**Entries shown**
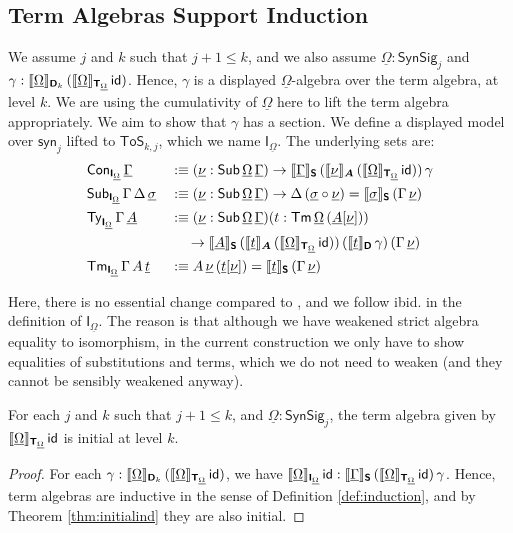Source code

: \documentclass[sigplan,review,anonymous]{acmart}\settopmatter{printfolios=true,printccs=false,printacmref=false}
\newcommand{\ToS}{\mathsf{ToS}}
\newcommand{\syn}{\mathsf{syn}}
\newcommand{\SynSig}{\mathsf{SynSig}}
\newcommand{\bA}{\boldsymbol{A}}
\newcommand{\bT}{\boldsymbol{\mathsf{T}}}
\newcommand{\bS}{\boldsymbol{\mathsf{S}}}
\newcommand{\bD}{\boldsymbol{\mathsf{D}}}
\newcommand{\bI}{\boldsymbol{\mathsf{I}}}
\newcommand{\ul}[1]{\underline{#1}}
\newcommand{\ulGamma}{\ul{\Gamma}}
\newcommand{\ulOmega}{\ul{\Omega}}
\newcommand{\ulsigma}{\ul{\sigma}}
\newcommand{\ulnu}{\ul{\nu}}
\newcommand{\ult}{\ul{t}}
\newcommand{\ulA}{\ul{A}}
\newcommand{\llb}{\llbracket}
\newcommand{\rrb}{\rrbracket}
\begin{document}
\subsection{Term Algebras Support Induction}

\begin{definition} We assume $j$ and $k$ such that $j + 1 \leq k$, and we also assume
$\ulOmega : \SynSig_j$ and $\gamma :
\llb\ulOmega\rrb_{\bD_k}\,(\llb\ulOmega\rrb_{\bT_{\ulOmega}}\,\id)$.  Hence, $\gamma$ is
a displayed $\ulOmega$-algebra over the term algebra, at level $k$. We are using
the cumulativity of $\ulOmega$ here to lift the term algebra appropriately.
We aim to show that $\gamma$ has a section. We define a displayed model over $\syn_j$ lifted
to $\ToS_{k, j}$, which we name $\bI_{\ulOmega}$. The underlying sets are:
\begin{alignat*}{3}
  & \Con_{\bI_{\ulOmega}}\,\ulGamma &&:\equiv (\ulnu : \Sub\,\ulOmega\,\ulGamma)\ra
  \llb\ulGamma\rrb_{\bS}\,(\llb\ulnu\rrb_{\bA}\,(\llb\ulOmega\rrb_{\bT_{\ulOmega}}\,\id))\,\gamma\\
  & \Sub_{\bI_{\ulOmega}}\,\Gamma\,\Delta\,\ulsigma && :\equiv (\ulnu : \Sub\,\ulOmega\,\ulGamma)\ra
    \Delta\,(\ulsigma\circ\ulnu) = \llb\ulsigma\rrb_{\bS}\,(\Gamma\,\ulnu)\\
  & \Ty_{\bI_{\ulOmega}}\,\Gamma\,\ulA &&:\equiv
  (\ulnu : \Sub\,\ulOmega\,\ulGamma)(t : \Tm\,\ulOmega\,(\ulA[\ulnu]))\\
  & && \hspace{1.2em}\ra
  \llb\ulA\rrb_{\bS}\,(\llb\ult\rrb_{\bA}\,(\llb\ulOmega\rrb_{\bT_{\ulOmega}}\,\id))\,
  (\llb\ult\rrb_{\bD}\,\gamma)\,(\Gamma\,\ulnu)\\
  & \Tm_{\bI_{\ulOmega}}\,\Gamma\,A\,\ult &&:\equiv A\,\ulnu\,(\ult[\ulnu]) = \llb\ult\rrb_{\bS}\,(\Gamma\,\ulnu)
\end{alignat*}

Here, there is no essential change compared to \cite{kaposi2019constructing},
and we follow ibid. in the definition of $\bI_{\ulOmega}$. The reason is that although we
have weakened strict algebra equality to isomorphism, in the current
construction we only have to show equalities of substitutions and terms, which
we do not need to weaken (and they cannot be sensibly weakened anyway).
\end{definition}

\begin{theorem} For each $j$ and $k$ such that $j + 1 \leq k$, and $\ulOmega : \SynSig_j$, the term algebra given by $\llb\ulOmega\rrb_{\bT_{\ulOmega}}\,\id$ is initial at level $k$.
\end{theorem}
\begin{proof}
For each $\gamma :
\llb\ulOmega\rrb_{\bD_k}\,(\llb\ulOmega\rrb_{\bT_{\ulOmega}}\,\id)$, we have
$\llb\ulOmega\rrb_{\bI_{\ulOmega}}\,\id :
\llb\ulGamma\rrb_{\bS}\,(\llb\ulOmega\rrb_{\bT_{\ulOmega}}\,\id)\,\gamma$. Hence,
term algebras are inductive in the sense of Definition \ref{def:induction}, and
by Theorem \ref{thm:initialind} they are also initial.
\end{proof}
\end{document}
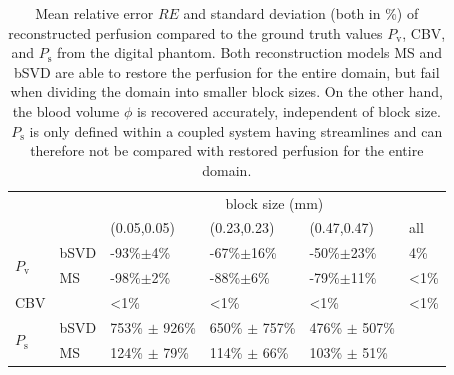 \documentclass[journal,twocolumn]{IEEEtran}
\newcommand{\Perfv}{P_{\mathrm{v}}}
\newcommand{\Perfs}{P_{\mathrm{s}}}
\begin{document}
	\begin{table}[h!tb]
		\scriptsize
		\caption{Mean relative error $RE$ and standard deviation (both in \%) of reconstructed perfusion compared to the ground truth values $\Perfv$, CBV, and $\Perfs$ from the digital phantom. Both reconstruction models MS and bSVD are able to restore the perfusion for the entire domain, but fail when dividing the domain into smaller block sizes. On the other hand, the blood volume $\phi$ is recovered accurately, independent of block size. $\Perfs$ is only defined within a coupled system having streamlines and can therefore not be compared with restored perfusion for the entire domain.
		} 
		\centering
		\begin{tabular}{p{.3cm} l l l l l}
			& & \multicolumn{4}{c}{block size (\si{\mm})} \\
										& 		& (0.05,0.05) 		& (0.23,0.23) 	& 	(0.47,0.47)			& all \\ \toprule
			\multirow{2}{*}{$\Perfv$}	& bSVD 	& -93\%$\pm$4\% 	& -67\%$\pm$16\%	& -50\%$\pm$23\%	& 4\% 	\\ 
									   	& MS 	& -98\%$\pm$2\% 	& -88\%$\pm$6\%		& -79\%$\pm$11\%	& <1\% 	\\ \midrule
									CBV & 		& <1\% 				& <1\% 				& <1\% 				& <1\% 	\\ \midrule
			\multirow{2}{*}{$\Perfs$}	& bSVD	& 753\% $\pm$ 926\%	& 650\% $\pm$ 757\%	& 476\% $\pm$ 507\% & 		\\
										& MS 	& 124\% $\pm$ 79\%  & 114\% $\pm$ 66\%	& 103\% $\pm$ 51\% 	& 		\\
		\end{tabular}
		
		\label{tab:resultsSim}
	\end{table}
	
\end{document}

**Required work**
Output the data above exactly; pictures do not belong in the copy.

**Response to this task**
Source code

: \documentclass[sigplan,review,anonymous]{acmart}\settopmatter{printfolios=true,printccs=false,printacmref=false}
\newcommand{\ToS}{\mathsf{ToS}}
\newcommand{\syn}{\mathsf{syn}}
\newcommand{\SynSig}{\mathsf{SynSig}}
\newcommand{\bA}{\boldsymbol{A}}
\newcommand{\bT}{\boldsymbol{\mathsf{T}}}
\newcommand{\bS}{\boldsymbol{\mathsf{S}}}
\newcommand{\bD}{\boldsymbol{\mathsf{D}}}
\newcommand{\bI}{\boldsymbol{\mathsf{I}}}
\newcommand{\ul}[1]{\underline{#1}}
\newcommand{\ulGamma}{\ul{\Gamma}}
\newcommand{\ulOmega}{\ul{\Omega}}
\newcommand{\ulsigma}{\ul{\sigma}}
\newcommand{\ulnu}{\ul{\nu}}
\newcommand{\ult}{\ul{t}}
\newcommand{\ulA}{\ul{A}}
\newcommand{\llb}{\llbracket}
\newcommand{\rrb}{\rrbracket}
\begin{document}
\subsection{Term Algebras Support Induction}

\begin{definition} We assume $j$ and $k$ such that $j + 1 \leq k$, and we also assume
$\ulOmega : \SynSig_j$ and $\gamma :
\llb\ulOmega\rrb_{\bD_k}\,(\llb\ulOmega\rrb_{\bT_{\ulOmega}}\,\id)$.  Hence, $\gamma$ is
a displayed $\ulOmega$-algebra over the term algebra, at level $k$. We are using
the cumulativity of $\ulOmega$ here to lift the term algebra appropriately.
We aim to show that $\gamma$ has a section. We define a displayed model over $\syn_j$ lifted
to $\ToS_{k, j}$, which we name $\bI_{\ulOmega}$. The underlying sets are:
\begin{alignat*}{3}
  & \Con_{\bI_{\ulOmega}}\,\ulGamma &&:\equiv (\ulnu : \Sub\,\ulOmega\,\ulGamma)\ra
  \llb\ulGamma\rrb_{\bS}\,(\llb\ulnu\rrb_{\bA}\,(\llb\ulOmega\rrb_{\bT_{\ulOmega}}\,\id))\,\gamma\\
  & \Sub_{\bI_{\ulOmega}}\,\Gamma\,\Delta\,\ulsigma && :\equiv (\ulnu : \Sub\,\ulOmega\,\ulGamma)\ra
    \Delta\,(\ulsigma\circ\ulnu) = \llb\ulsigma\rrb_{\bS}\,(\Gamma\,\ulnu)\\
  & \Ty_{\bI_{\ulOmega}}\,\Gamma\,\ulA &&:\equiv
  (\ulnu : \Sub\,\ulOmega\,\ulGamma)(t : \Tm\,\ulOmega\,(\ulA[\ulnu]))\\
  & && \hspace{1.2em}\ra
  \llb\ulA\rrb_{\bS}\,(\llb\ult\rrb_{\bA}\,(\llb\ulOmega\rrb_{\bT_{\ulOmega}}\,\id))\,
  (\llb\ult\rrb_{\bD}\,\gamma)\,(\Gamma\,\ulnu)\\
  & \Tm_{\bI_{\ulOmega}}\,\Gamma\,A\,\ult &&:\equiv A\,\ulnu\,(\ult[\ulnu]) = \llb\ult\rrb_{\bS}\,(\Gamma\,\ulnu)
\end{alignat*}

Here, there is no essential change compared to \cite{kaposi2019constructing},
and we follow ibid. in the definition of $\bI_{\ulOmega}$. The reason is that although we
have weakened strict algebra equality to isomorphism, in the current
construction we only have to show equalities of substitutions and terms, which
we do not need to weaken (and they cannot be sensibly weakened anyway).
\end{definition}

\begin{theorem} For each $j$ and $k$ such that $j + 1 \leq k$, and $\ulOmega : \SynSig_j$, the term algebra given by $\llb\ulOmega\rrb_{\bT_{\ulOmega}}\,\id$ is initial at level $k$.
\end{theorem}
\begin{proof}
For each $\gamma :
\llb\ulOmega\rrb_{\bD_k}\,(\llb\ulOmega\rrb_{\bT_{\ulOmega}}\,\id)$, we have
$\llb\ulOmega\rrb_{\bI_{\ulOmega}}\,\id :
\llb\ulGamma\rrb_{\bS}\,(\llb\ulOmega\rrb_{\bT_{\ulOmega}}\,\id)\,\gamma$. Hence,
term algebras are inductive in the sense of Definition \ref{def:induction}, and
by Theorem \ref{thm:initialind} they are also initial.
\end{proof}
\end{document}
 \documentclass[journal,twocolumn]{IEEEtran}
\newcommand{\Perfv}{P_{\mathrm{v}}}
\newcommand{\Perfs}{P_{\mathrm{s}}}
\begin{document}
	\begin{table}[h!tb]
		\scriptsize
		\caption{Mean relative error $RE$ and standard deviation (both in \%) of reconstructed perfusion compared to the ground truth values $\Perfv$, CBV, and $\Perfs$ from the digital phantom. Both reconstruction models MS and bSVD are able to restore the perfusion for the entire domain, but fail when dividing the domain into smaller block sizes. On the other hand, the blood volume $\phi$ is recovered accurately, independent of block size. $\Perfs$ is only defined within a coupled system having streamlines and can therefore not be compared with restored perfusion for the entire domain.
		} 
		\centering
		\begin{tabular}{p{.3cm} l l l l l}
			& & \multicolumn{4}{c}{block size (\si{\mm})} \\
										& 		& (0.05,0.05) 		& (0.23,0.23) 	& 	(0.47,0.47)			& all \\ \toprule
			\multirow{2}{*}{$\Perfv$}	& bSVD 	& -93\%$\pm$4\% 	& -67\%$\pm$16\%	& -50\%$\pm$23\%	& 4\% 	\\ 
									   	& MS 	& -98\%$\pm$2\% 	& -88\%$\pm$6\%		& -79\%$\pm$11\%	& <1\% 	\\ \midrule
									CBV & 		& <1\% 				& <1\% 				& <1\% 				& <1\% 	\\ \midrule
			\multirow{2}{*}{$\Perfs$}	& bSVD	& 753\% $\pm$ 926\%	& 650\% $\pm$ 757\%	& 476\% $\pm$ 507\% & 		\\
										& MS 	& 124\% $\pm$ 79\%  & 114\% $\pm$ 66\%	& 103\% $\pm$ 51\% 	& 		\\
		\end{tabular}
		
		\label{tab:resultsSim}
	\end{table}
	
\end{document}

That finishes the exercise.